## [Your instructions]
The word "contains" marks the lines to copy; find all of them in the entries below.

## [Material to process]
'''
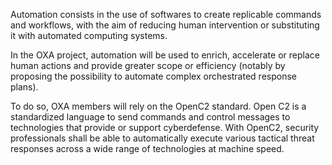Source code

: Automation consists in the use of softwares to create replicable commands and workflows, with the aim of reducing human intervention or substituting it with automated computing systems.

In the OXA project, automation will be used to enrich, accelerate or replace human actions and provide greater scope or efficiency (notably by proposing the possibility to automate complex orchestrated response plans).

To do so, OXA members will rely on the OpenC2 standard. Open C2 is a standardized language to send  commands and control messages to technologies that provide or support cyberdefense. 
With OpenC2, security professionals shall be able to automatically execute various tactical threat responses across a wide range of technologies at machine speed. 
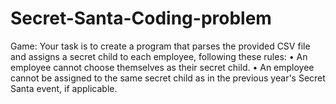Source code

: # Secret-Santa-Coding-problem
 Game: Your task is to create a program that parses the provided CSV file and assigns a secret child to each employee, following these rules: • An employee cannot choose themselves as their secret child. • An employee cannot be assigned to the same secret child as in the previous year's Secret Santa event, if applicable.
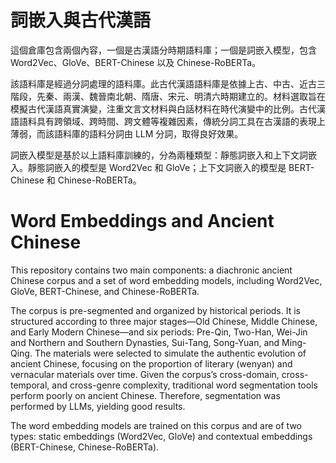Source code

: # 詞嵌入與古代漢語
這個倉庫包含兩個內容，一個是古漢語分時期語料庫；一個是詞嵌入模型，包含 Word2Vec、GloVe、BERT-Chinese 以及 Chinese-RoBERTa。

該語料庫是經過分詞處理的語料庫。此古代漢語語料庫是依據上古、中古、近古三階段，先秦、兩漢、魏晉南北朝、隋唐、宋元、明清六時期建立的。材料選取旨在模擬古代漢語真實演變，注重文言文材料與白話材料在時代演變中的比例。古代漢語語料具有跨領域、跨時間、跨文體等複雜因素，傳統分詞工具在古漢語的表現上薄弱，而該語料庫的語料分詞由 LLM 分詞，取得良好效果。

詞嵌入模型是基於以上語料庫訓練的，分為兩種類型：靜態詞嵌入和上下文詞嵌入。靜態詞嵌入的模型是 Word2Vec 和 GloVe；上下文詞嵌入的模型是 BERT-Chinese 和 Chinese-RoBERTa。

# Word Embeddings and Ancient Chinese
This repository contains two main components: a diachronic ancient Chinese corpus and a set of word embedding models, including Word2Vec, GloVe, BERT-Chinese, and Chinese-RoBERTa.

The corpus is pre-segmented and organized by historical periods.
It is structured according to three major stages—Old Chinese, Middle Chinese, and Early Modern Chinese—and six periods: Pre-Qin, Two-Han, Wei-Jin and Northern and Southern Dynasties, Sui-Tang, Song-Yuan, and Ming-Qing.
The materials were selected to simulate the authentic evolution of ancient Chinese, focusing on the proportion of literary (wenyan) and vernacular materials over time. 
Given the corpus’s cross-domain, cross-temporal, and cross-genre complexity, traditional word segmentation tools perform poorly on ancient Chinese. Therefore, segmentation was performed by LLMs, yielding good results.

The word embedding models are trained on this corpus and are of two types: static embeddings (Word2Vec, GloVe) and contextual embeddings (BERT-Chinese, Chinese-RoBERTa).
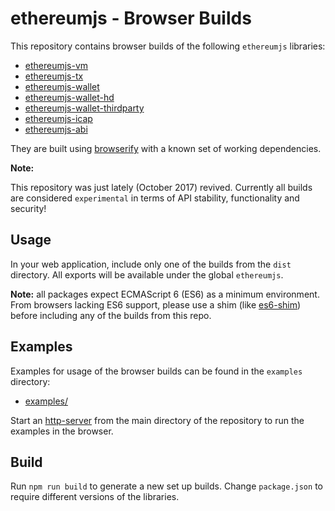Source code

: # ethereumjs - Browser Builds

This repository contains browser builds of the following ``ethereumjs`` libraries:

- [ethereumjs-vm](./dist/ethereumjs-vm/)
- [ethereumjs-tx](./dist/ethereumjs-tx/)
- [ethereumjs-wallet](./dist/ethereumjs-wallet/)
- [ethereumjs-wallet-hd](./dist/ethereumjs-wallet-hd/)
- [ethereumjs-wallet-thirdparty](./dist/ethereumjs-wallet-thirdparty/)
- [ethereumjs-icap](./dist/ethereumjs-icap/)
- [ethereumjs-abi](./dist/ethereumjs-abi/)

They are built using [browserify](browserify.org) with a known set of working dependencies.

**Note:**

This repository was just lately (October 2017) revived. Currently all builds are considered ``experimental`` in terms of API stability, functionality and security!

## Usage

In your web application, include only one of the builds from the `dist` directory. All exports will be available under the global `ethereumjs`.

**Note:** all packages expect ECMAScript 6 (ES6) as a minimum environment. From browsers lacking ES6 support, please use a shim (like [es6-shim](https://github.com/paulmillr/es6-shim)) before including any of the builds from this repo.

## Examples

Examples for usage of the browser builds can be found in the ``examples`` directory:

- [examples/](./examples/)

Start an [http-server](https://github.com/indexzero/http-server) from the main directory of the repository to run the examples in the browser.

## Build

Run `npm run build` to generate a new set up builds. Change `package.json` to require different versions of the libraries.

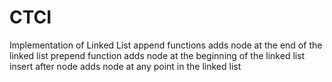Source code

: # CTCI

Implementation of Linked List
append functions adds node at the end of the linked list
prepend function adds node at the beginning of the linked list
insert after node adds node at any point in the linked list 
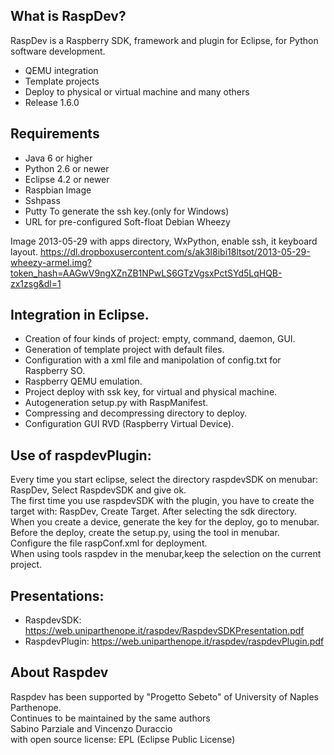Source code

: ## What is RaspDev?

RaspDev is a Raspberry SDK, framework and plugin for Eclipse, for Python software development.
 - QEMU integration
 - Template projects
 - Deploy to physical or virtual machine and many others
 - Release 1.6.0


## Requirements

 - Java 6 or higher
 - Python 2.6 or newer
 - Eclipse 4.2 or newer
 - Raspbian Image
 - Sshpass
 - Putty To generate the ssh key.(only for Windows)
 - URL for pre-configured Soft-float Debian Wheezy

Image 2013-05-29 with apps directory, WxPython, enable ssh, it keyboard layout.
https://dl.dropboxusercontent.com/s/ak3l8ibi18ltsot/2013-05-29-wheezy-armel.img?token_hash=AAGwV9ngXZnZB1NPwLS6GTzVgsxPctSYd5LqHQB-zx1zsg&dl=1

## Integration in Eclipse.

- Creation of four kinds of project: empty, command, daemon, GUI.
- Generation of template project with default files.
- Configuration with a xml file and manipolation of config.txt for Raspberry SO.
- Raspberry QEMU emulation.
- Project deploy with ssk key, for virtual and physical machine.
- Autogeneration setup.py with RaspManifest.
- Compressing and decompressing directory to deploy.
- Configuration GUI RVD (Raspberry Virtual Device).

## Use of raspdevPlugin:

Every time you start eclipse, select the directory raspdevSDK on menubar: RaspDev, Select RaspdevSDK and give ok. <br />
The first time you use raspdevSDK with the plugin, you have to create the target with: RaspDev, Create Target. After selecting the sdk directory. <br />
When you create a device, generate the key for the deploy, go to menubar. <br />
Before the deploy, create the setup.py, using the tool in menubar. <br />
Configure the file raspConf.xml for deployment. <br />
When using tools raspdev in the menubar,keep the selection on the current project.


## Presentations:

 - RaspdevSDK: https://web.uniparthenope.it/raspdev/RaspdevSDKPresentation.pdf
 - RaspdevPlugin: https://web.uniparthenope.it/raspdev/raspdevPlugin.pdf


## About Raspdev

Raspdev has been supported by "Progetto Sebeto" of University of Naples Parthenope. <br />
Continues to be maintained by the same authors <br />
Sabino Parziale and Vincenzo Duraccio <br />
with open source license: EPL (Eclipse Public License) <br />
'''
## [Solved exercise]
This repository contains two main components: a diachronic ancient Chinese corpus and a set of word embedding models, including Word2Vec, GloVe, BERT-Chinese, and Chinese-RoBERTa.
This repository contains browser builds of the following ``ethereumjs`` libraries:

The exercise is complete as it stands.